Term loans normally refer to the loan provided for financing of long term assets like Home, Car, House repairmen work etc. This does not allow the borrower to re-borrow any amount after repaying some part or full part of the loan. The term loan is the mostly widely used loan by the retail customers and banks earn high interest income on the same.
The interest rate can be either fixed or floating depending on the loan agreement between the bank and the borrower. For fixed interest rate on term loans, the interest rate is fixed for a certain period of time, after which the interest rate is re-visited. For floating interest rate term loans, the interest rate is linked to a benchmark interest rate like LIBOR or bank’s prime lending rate (PLR) and is updated based on the bench mark interest rates. Banks update their benchmark interest rate PLR, depending on the benchmark interest rates (Repo and Reserve Repo) set by the Central Bank.

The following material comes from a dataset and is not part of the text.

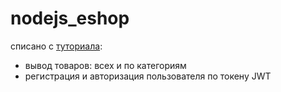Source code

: # nodejs_eshop
списано с [туториала](https://www.youtube.com/watch?v=H2GCkRF9eko&t=1572s):
- вывод товаров: всех и по категориям
- регистрация и авторизация пользователя по токену JWT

The term loans can also be divided into 2 parts based on the tenure of the loan. These 2 types are
Short term loans are provided for shorter time duration to meet the short term liquidity requirement of the borrower. Also sometimes, borrowers prefer to take short term loans in order to reduce the total interest payment on the loan. Personal loans, 2 wheeler loans for shorter duration etc. are example of short term loans.
Long term loans are provided for longer duration like 5-20 years to meet the long term requirement of the borrower like buying a flat, car other fixed assets etc. The repayment schedule depends on the agreement between the borrower and banks but all the money is repaid at the end of the tenure. The interest rate can be floating or fixed.